Cet échange complet de cellules sanguines (globules blancs et rouges) entre deux individus est une première en matière de greffe de foie. Il est en effet très courant de voir apparaître dans le sang du receveur un petit nombre de cellules provenant de l'organe greffé (moins de 1% du total).

Ce cas ouvre-t-il des perspectives pour la prévention du rejet d’organe ?

Mais, le plus souvent, ces dernières disparaissent dans les premières semaines qui suivent l'intervention. Or, ici, les cellules sanguines de l'hôte ont totalement été supprimées et remplacées par celles du donneur. Pour les auteurs de la publication, les cellules souches sanguines de l'hôte auraient elles aussi été éliminées au profit de celles du donneur. Les scientifiques parlent d'un chimérisme complet.

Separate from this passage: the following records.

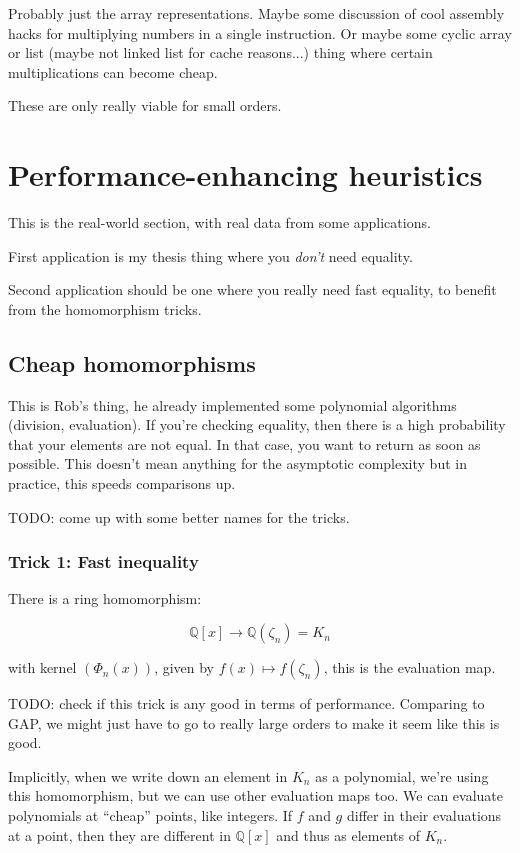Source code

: \documentclass{article}
\begin{document}
Probably just the array representations. Maybe some discussion of cool
assembly hacks for multiplying numbers in a single instruction. Or
maybe some cyclic array or list (maybe not linked list for cache
reasons...) thing where certain multiplications can become cheap.

These are only really viable for small orders.

\section{Performance-enhancing heuristics}

This is the real-world section, with real data from some applications.

First application is my thesis thing where you \emph{don't} need
equality.

Second application should be one where you really need fast equality,
to benefit from the homomorphism tricks.

\subsection{Cheap homomorphisms}

This is Rob's thing, he already implemented some polynomial algorithms
(division, evaluation). If you're checking equality, then there is a
high probability that your elements are not equal. In that case, you
want to return as soon as possible. This doesn't mean anything for the
asymptotic complexity but in practice, this speeds comparisons up.

TODO: come up with some better names for the tricks.

\subsubsection{Trick 1: Fast inequality}

There is a ring homomorphism:

$$\mathbb{Q}[x] \to \mathbb{Q}(\zeta_n) = K_n$$

with kernel $(\Phi_n(x))$, given by $f(x) \mapsto f(\zeta_n)$, this is
the evaluation map.

TODO: check if this trick is any good in terms of
performance. Comparing to GAP, we might just have to go to really
large orders to make it seem like this is good.

Implicitly, when we write down an element in $K_n$ as a polynomial,
we're using this homomorphism, but we can use other evaluation maps
too. We can evaluate polynomials at ``cheap'' points, like
integers. If $f$ and $g$ differ in their evaluations at a point, then
they are different in $\mathbb{Q}[x]$ and thus as elements of $K_n$.
\end{document}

Pour l’équipe médicale, plusieurs facteurs pourraient être à l’origine de ce petit miracle. A commencer par l’état de santé de l’enfant. La faiblesse de son système immunitaire pourrait avoir permis aux cellules souches sanguines du donneur de coloniser l’organisme du receveur sans trop de résistance. Le type de médicaments immunosuppressifs et leur quantité pourraient également avoir accentué ce phénomène. Enfin, le jeune âge du donneur a certainement joué un rôle quant à la présence de cellules souches sanguines au sein du foie greffé.

Ce cas unique apporte la preuve que notre organisme peut naturellement tolérer un organe étranger, et vice versa, sans avoir besoin de traitement anti-rejet. Reste désormais à déterminer les circonstances exactes qui ont permis l'existence d'un tel phénomène.